Got permission denied while trying to connect to the Docker daemon socket at unix:///var/run/docker.sock: Post “http://%2Fvar%2Frun%2Fdocker.sock/v1.24/build?buildargs=%7B%7D&cachefrom=%5B%5D&cgroupparent=&cpuperiod=0&cpuquota=0&cpusetcpus=&cpusetmems=&cpushares=0&dockerfile=Dockerfile&labels=%7B%7D&memory=0&memswap=0&networkmode=default&rm=1&shmsize=0&t=ardupilot&target=&ulimits=null&version=1”: dial unix /var/run/docker.sock: connect: permission denied

This is very different from the previous error message saying permission denied since this one popped up immediately when I ran the build command, whereas the other one would only say permission denied after a few minutes of running the build.

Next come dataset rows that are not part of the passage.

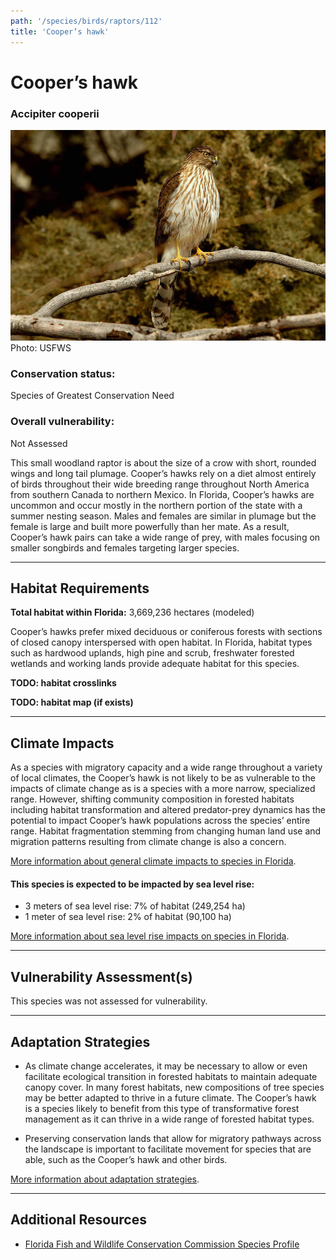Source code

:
 ```yaml
---
path: '/species/birds/raptors/112'
title: 'Cooper’s hawk'
---
```


# Cooper’s hawk

### Accipiter cooperii

<div id="TopSection">

<div class="header-photo"><img src="112.jpg" alt="Photo for Cooper’s hawk"/>
<figcaption>Photo: USFWS</figcaption></div>

<div>

### Conservation status:

Species of Greatest Conservation Need

### Overall vulnerability:

Not Assessed

</div>
</div>

This small woodland raptor is about the size of a crow with short, rounded wings and long tail plumage.   Cooper’s hawks rely on a diet almost entirely of birds throughout their wide breeding range throughout North America from southern Canada to northern Mexico.  In Florida, Cooper’s hawks are uncommon and occur mostly in the northern portion of the state with a summer nesting season.  Males and females are similar in plumage but the female is large and built more powerfully than her mate.  As a result, Cooper’s hawk pairs can take a wide range of prey, with males focusing on smaller songbirds and females targeting larger species.

<hr />

## Habitat Requirements

**Total habitat within Florida:** 3,669,236 hectares (modeled)

Cooper’s hawks prefer mixed deciduous or coniferous forests with sections of closed canopy interspersed with open habitat. In Florida, habitat types such as hardwood uplands, high pine and scrub, freshwater forested wetlands and working lands provide adequate habitat for this species.

**TODO: habitat crosslinks**

**TODO: habitat map (if exists)**

<hr />

## Climate Impacts

As a species with migratory capacity and a wide range throughout a variety of local climates, the Cooper’s hawk is not likely to be as vulnerable to the impacts of climate change as is a species with a more narrow, specialized range.   However, shifting community composition in forested habitats including habitat transformation and altered predator-prey dynamics has the potential to impact Cooper’s hawk populations across the species’ entire range.  Habitat fragmentation stemming from changing human land use and migration patterns resulting from climate change is also a concern.

[More information about general climate impacts to species in Florida](/impacts/species).


#### This species is expected to be impacted by sea level rise:

- 3 meters of sea level rise: 7% of habitat (249,254 ha)
- 1 meter of sea level rise: 2% of habitat (90,100 ha)

[More information about sea level rise impacts on species in Florida](/impacts/species/slr).
    

<hr />

## Vulnerability Assessment(s)

This species was not assessed for vulnerability.

<hr />

## Adaptation Strategies

- As climate change accelerates, it may be necessary to allow or even facilitate ecological transition in forested habitats to maintain adequate canopy cover.  In many forest habitats, new compositions of tree species may be better adapted to thrive in a future climate. The Cooper’s hawk is a species likely to benefit from this type of transformative forest management as it can thrive in a wide range of forested habitat types.

- Preserving conservation lands that allow for migratory pathways across the landscape is important to facilitate movement for species that are able, such as the Cooper’s hawk and other birds.

[More information about adaptation strategies](/strategies).

<hr />


## Additional Resources

- [Florida Fish and Wildlife Conservation Commission Species Profile](http://legacy.myfwc.com/bba/docs/bba_COHA.pdf)
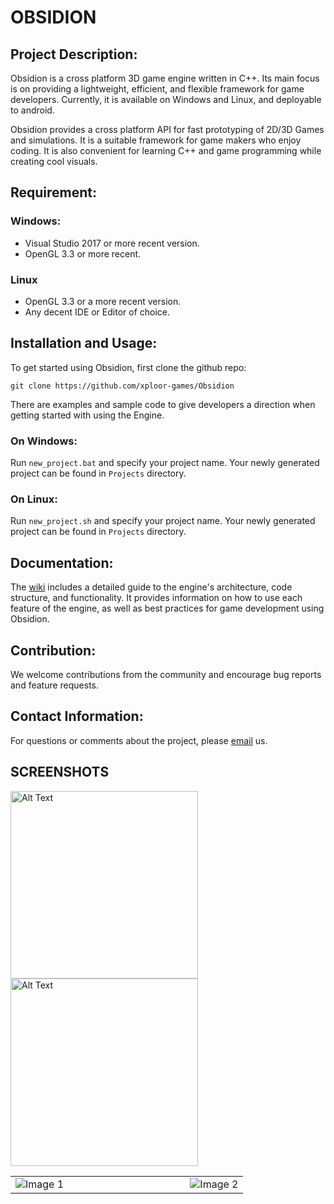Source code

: 
# OBSIDION

## Project Description:
Obsidion is a cross platform 3D game engine written in C++.
Its main focus is on providing a lightweight, efficient, and flexible framework for game developers.
Currently, it is available on Windows and Linux, and deployable to android.

Obsidion provides a cross platform API for fast prototyping of 2D/3D Games and simulations. It is a suitable framework for game makers who enjoy coding.
It is also convenient for learning C++ and game programming while creating cool visuals.


## Requirement:
### Windows:
 * Visual Studio 2017 or more recent version.
 * OpenGL 3.3 or more recent.
### Linux
 * OpenGL 3.3 or a more recent version.
 * Any decent IDE or Editor of choice.

## Installation and Usage:

To get started using Obsidion, first clone the github repo:
```
git clone https://github.com/xploor-games/Obsidion
```
There are examples and sample code to give developers a direction when getting started with using the Engine.

### On Windows:
Run `new_project.bat` and specify your project name. Your newly generated project can be found in `Projects` directory.
### On Linux:
Run `new_project.sh` and specify your project name. Your newly generated project can be found in `Projects` directory.

## Documentation:
The [wiki](https://github.com/xploor-games/Obsidion/wiki) includes a detailed guide to the engine's architecture, code structure, and functionality.
It provides information on how to use each feature of the engine, as well as best practices for game development using Obsidion.


## Contribution:
We welcome contributions from the community and encourage bug reports and feature requests.


## Contact Information:
For questions or comments about the project, please [email](mailto:yynahim@gmail.com) us.

## SCREENSHOTS

<img src="https://raw.githubusercontent.com/xploor-games/xploor-games.github.io/main/images/archer.png" alt="Alt Text" width="300">
<img src="https://raw.githubusercontent.com/xploor-games/xploor-games.github.io/main/images/GLES3JNI.jpg" alt="Alt Text" width="300">
<!-- ![Game Screenshot](https://raw.githubusercontent.com/xploor-games/xploor-games.github.io/main/images/archer.png)
![Game Screenshot](https://raw.githubusercontent.com/xploor-games/xploor-games.github.io/main/images/GLES3JNI.jpg) -->
<table style="border: none;">
  <tr>
    <td style="width: 75%; border: none;">
      <img src="https://raw.githubusercontent.com/xploor-games/xploor-games.github.io/main/images/archer.png" alt="Image 1">
    </td>
    <td style="width: 25%; border: none;">
      <img src="https://raw.githubusercontent.com/xploor-games/xploor-games.github.io/main/images/GLES3JNI.jpg" alt="Image 2">
    </td>
  </tr>
</table>



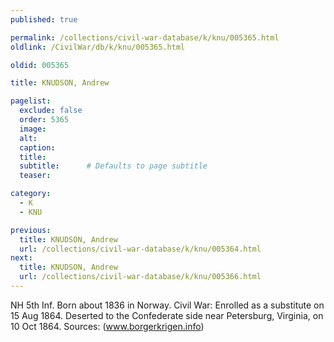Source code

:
 ```yaml
---
published: true

permalink: /collections/civil-war-database/k/knu/005365.html
oldlink: /CivilWar/db/k/knu/005365.html

oldid: 005365

title: KNUDSON, Andrew

pagelist:
  exclude: false
  order: 5365
  image: 
  alt:
  caption:
  title:
  subtitle:      # Defaults to page subtitle
  teaser:

category: 
  - K 
  - KNU

previous:
  title: KNUDSON, Andrew
  url: /collections/civil-war-database/k/knu/005364.html  
next:
  title: KNUDSON, Andrew
  url: /collections/civil-war-database/k/knu/005366.html   
---
```

NH 5th Inf. Born about 1836 in Norway. Civil War: Enrolled as a substitute on 15 Aug 1864. Deserted to the Confederate side near Petersburg, Virginia, on 10 Oct 1864. Sources: (www.borgerkrigen.info)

Well, you changed the owner of all your files to root. So…surprise…

Delete the entire cloned directory and start over. Do everything as the daniel username, and only use sudo if you actually know what you’re doing.

Hi Yuri, sorry for the late response. I deleted my entire cloned directory and started over from scratch, doing everything as the daniel username. I get this issue again.

Tools/environment_install/install-prereqs-ubuntu.sh: line 326: /home/ardupilot/.ardupilot_env: Permission denied

Somehow you ended up right back where you started. It appears you have cloned once again into a non-user directory to which you have no permissions.

I created the user daniel using sudo adduser daniel. I then logged into daniel using su - daniel. From here I cloned into home/daniel.

Because you encountered that specific error, you almost certainly did not clone properly into the directory you think you did.

I never use a docker environment to build ArduPilot, but I just did so successfully. Here is the list of commands I ran under my username, yuri:

First, make sure we are who we think we are by running whoami - it should look like this:

yuri@wsl2-host:~$ whoami
yuri

If it looks like this (with root in the results), you need to log in as your username (daniel). Do not proceed as root!

root@wsl2-host:/home/yuri# whoami
root

Once logged in as yuri (or daniel, in your case), the following commands should build a Copter binary for the Cube Orange using the latest master (development) branch:

cd ~
mkdir ardupilot-docker-env
cd ardupilot-docker-env
git clone https://github.com/ArduPilot/ardupilot.git
cd ardupilot
docker build . -t ardupilot
docker run -u "$(id -u):$(id -g)" -it -v `pwd`:/ardupilot ardupilot:latest bash
Tools/gittools/submodule-sync.sh
./waf configure --board CubeOrange
./waf copter

The following output confirms we have a binary in the correct directory:

ardupilot@be0568eca358:/ardupilot$ ls build/CubeOrange/bin/
arducopter  arducopter.abin  arducopter.apj  arducopter.bin

After exiting, to re-enter the docker environment and create another build, you need only to run the following:

cd ~/ardupilot-docker-env/ardupilot
docker run -u "$(id -u):$(id -g)" -it -v `pwd`:/ardupilot ardupilot:latest bash

At the resulting bash prompt, issue the appropriate waf commands to configure and build. It is prudent to use the submodule-sync tool again if you fetch the latest master. ./waf clean may also be your friend when starting a new build.